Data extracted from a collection
------------

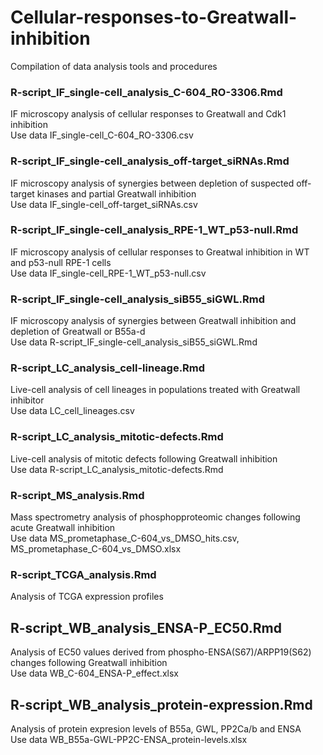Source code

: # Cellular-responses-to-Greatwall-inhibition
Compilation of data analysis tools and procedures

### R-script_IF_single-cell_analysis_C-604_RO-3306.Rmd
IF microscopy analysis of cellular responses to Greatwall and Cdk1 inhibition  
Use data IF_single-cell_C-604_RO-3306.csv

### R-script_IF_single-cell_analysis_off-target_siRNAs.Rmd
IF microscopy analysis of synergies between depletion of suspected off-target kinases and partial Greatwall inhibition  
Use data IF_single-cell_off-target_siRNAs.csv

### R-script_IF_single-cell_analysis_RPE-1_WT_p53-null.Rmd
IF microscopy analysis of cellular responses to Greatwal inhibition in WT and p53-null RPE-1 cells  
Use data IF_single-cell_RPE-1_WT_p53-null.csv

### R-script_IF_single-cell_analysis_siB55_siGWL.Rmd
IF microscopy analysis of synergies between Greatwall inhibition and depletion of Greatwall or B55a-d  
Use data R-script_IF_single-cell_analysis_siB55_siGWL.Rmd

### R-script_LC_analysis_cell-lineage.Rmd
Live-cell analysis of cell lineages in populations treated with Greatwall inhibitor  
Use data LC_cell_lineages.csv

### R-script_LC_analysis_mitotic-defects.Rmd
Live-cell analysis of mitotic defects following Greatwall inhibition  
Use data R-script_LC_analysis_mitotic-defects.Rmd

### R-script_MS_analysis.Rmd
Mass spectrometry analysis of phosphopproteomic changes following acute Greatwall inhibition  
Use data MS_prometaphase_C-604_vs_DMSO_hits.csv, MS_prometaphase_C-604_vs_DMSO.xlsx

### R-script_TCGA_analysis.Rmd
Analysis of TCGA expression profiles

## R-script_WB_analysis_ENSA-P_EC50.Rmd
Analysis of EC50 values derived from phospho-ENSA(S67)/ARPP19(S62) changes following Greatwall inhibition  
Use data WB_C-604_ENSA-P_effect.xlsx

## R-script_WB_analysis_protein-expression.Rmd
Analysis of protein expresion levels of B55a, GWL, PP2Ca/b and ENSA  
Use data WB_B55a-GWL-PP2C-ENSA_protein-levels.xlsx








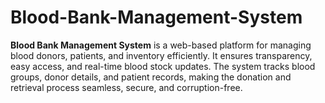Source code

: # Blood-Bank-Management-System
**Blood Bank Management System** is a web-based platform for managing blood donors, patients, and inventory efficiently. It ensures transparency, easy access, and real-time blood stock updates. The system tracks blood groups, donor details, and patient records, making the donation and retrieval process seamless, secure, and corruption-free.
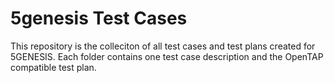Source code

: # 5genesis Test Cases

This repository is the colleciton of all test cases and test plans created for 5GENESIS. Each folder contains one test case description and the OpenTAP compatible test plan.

------------

◆ TASK DETAILS:
Give again the stretch of lines above from the one with "Analysis of EC50" through the one with "5genesis Test Cases", both ends kept, and copy no pictures.

◆ RESULT FOR THIS TASK:
Analysis of EC50 values derived from phospho-ENSA(S67)/ARPP19(S62) changes following Greatwall inhibition  
Use data WB_C-604_ENSA-P_effect.xlsx

## R-script_WB_analysis_protein-expression.Rmd
Analysis of protein expresion levels of B55a, GWL, PP2Ca/b and ENSA  
Use data WB_B55a-GWL-PP2C-ENSA_protein-levels.xlsx








Source code

: # Blood-Bank-Management-System
**Blood Bank Management System** is a web-based platform for managing blood donors, patients, and inventory efficiently. It ensures transparency, easy access, and real-time blood stock updates. The system tracks blood groups, donor details, and patient records, making the donation and retrieval process seamless, secure, and corruption-free.
Source code

: # 5genesis Test Cases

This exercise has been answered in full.